MLE can be interpreted as minimizing the KL Divergence from the true model \(P(x|\theta^*)\) to the estimated model \(P(x|\hat{\theta})\). Kullback-Leibler Divergence (KL Divergence) is a non-symmetric measure of the difference between two probability distributions, defined as

\[ D\left[ P(\cdot|\theta^*) \Big\vert P(\cdot|\hat{\theta}) \right] = \mathbb{E}_{x\sim P(\cdot|\theta^*)} \left[ \log\left( \frac{P(x|\theta^*)}{P(x|\hat{\theta})}\right) \right] \]

It is easy to show that

\[ \begin{aligned} D\left[ P(\cdot|\theta^*) \Big\vert P(\cdot|\hat{\theta}) \right] &= \mathbb{E}_{x\sim P(\cdot|\theta^*)}\left[ \log P(x|\theta^*) \right] - \mathbb{E}_{x\sim P(\cdot|\theta^*)}\left[ P(x|\hat{\theta})\right] \\ &= \color{blue}{\mathbb{H}\left[ P(x|\theta^*)\right]} - \color{red}{\mathbb{E}_{x\sim P(\cdot|\theta^*)}\left[ P(x|\hat{\theta})\right]} \end{aligned} \]

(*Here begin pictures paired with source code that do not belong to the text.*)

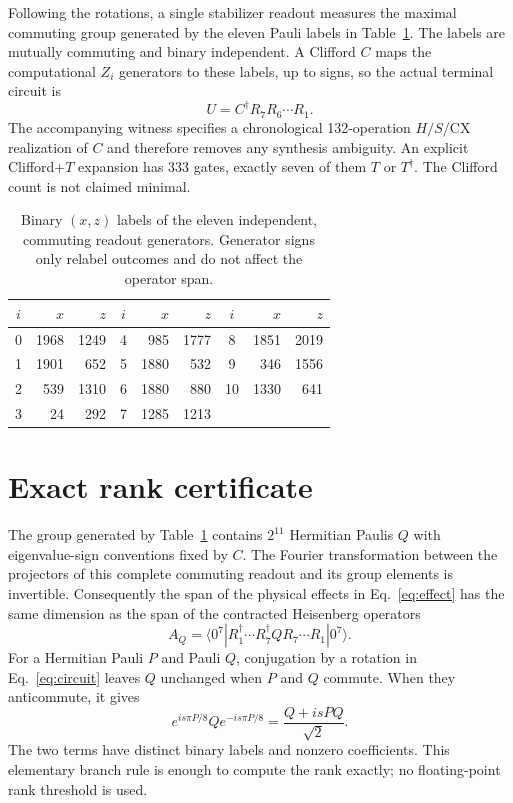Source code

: \documentclass[aps,pra,reprint,floatfix,superscriptaddress,nofootinbib]{revtex4-2}
\begin{document}
Following the rotations, a single stabilizer readout measures the maximal commuting group generated by the eleven Pauli labels in Table~\ref{tab:readout}. The labels are mutually commuting and binary independent. A Clifford $C$ maps the computational $Z_i$ generators to these labels, up to signs, so the actual terminal circuit is
\begin{equation}
 U=C^\dagger R_7R_6\cdots R_1.
 \label{eq:circuit}
\end{equation}
The accompanying witness specifies a chronological 132-operation $H/S/\mathrm{CX}$ realization of $C$ and therefore removes any synthesis ambiguity. An explicit Clifford+$T$ expansion has 333 gates, exactly seven of them $T$ or $T^\dagger$. The Clifford count is not claimed minimal.

\begin{table}[t]
\caption{Binary $(x,z)$ labels of the eleven independent, commuting readout generators. Generator signs only relabel outcomes and do not affect the operator span.}
\label{tab:readout}
\begin{ruledtabular}
\begin{tabular}{c r r@{\qquad}c r r@{\qquad}c r r}
$i$&$x$&$z$&$i$&$x$&$z$&$i$&$x$&$z$\\
\hline
0&1968&1249&4&985&1777&8&1851&2019\\
1&1901&652&5&1880&532&9&346&1556\\
2&539&1310&6&1880&880&10&1330&641\\
3&24&292&7&1285&1213&&&
\end{tabular}
\end{ruledtabular}
\end{table}

\section{Exact rank certificate}

The group generated by Table~\ref{tab:readout} contains $2^{11}$ Hermitian Paulis $Q$ with eigenvalue-sign conventions fixed by $C$. The Fourier transformation between the projectors of this complete commuting readout and its group elements is invertible. Consequently the span of the physical effects in Eq.~\eqref{eq:effect} has the same dimension as the span of the contracted Heisenberg operators
\begin{equation}
 A_Q=\langle0^7|R_1^\dagger\cdots R_7^\dagger Q R_7\cdots R_1|0^7\rangle.
 \label{eq:contract}
\end{equation}
For a Hermitian Pauli $P$ and Pauli $Q$, conjugation by a rotation in Eq.~\eqref{eq:circuit} leaves $Q$ unchanged when $P$ and $Q$ commute. When they anticommute, it gives
\begin{equation}
 e^{is\pi P/8}Qe^{-is\pi P/8}=\frac{Q+isPQ}{\sqrt 2}.
 \label{eq:branch}
\end{equation}
The two terms have distinct binary labels and nonzero coefficients. This elementary branch rule is enough to compute the rank exactly; no floating-point rank threshold is used.
\end{document}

The red part is the entropy of the true distribution \(P(x|\theta^*)\), which is constant with respect to our estimation \(\hat{\theta}\), thus could be safely ignored. So in order to minimize the KL Divergence, we can simply maximize the red part shown above. Finally, we approximate the expectation with respect to the unknown distribution \(P(x|\theta^*)\) with the empirical expectation defined by the data set \(\{x_i\}_{i=1}^n\):

\[ \mathbb{E}_{x\sim P(\cdot|\theta^*)}\left[ P(x|\hat{\theta})\right] \approx \sum_{i=1}^n \frac{1}{n} \log P(x_i|\hat{\theta}) \]

At this stage, we get exactly the formula for MLE.